:: Task goal ::
Give every entry again, unchanged, and leave its images out.

[Records from a data collection]
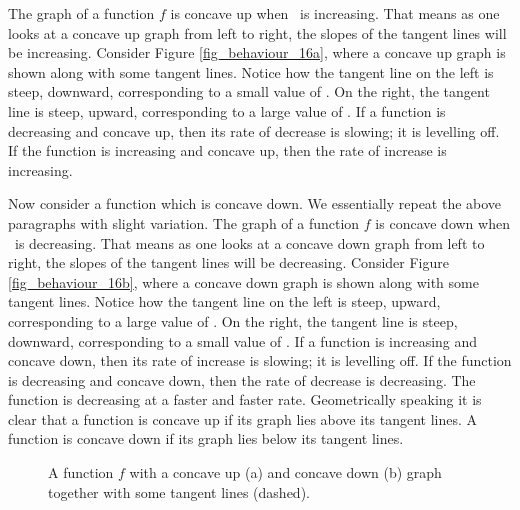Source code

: The graph of a function $f$ is concave up when \fp\ is increasing. That means as one looks at a concave up graph from left to right, the slopes of the tangent lines will be increasing. Consider Figure \ref{fig_behaviour_16a}, where a concave up graph is shown along with some tangent lines. Notice how the tangent line on the left is  steep, downward, corresponding to a  small value of \fp. On the right, the tangent line is steep, upward, corresponding to a large value of \fp. If a function is decreasing and concave up, then its rate of decrease is slowing; it is levelling off.  If the  function is increasing and concave up, then the rate of increase is increasing. 

Now consider a function which is concave down. We essentially repeat the above paragraphs with slight variation. The graph of a function $f$ is concave down  when \fp\ is decreasing. That means as one looks at a concave down graph from left to right, the slopes of the tangent lines will be decreasing. Consider Figure \ref{fig_behaviour_16b}, where a concave down graph is shown along with some tangent lines. Notice how the tangent line on the left is  steep, upward, corresponding to a large value of \fp. On the right, the tangent line is steep, downward, corresponding to a small value of \fp. If a function is increasing and concave down, then its rate of increase is slowing; it is levelling off.  If the function is decreasing and concave down, then the {rate} of decrease is decreasing.  The function is decreasing at a faster and faster rate. Geometrically speaking it is clear that a function is concave up if its graph lies above its tangent lines. A function is concave down if its graph lies below its tangent lines.

\begin{figure}[H]
\centering
\qquad
{}
\caption{A function $f$ with a concave up (a) and concave down (b) graph together with some tangent lines (dashed). }
\end{figure}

:: Result of this exercise ::
Source code

: The graph of a function $f$ is concave up when \fp\ is increasing. That means as one looks at a concave up graph from left to right, the slopes of the tangent lines will be increasing. Consider Figure \ref{fig_behaviour_16a}, where a concave up graph is shown along with some tangent lines. Notice how the tangent line on the left is  steep, downward, corresponding to a  small value of \fp. On the right, the tangent line is steep, upward, corresponding to a large value of \fp. If a function is decreasing and concave up, then its rate of decrease is slowing; it is levelling off.  If the  function is increasing and concave up, then the rate of increase is increasing. 

Now consider a function which is concave down. We essentially repeat the above paragraphs with slight variation. The graph of a function $f$ is concave down  when \fp\ is decreasing. That means as one looks at a concave down graph from left to right, the slopes of the tangent lines will be decreasing. Consider Figure \ref{fig_behaviour_16b}, where a concave down graph is shown along with some tangent lines. Notice how the tangent line on the left is  steep, upward, corresponding to a large value of \fp. On the right, the tangent line is steep, downward, corresponding to a small value of \fp. If a function is increasing and concave down, then its rate of increase is slowing; it is levelling off.  If the function is decreasing and concave down, then the {rate} of decrease is decreasing.  The function is decreasing at a faster and faster rate. Geometrically speaking it is clear that a function is concave up if its graph lies above its tangent lines. A function is concave down if its graph lies below its tangent lines.

\begin{figure}[H]
\centering
\qquad
{}
\caption{A function $f$ with a concave up (a) and concave down (b) graph together with some tangent lines (dashed). }
\end{figure}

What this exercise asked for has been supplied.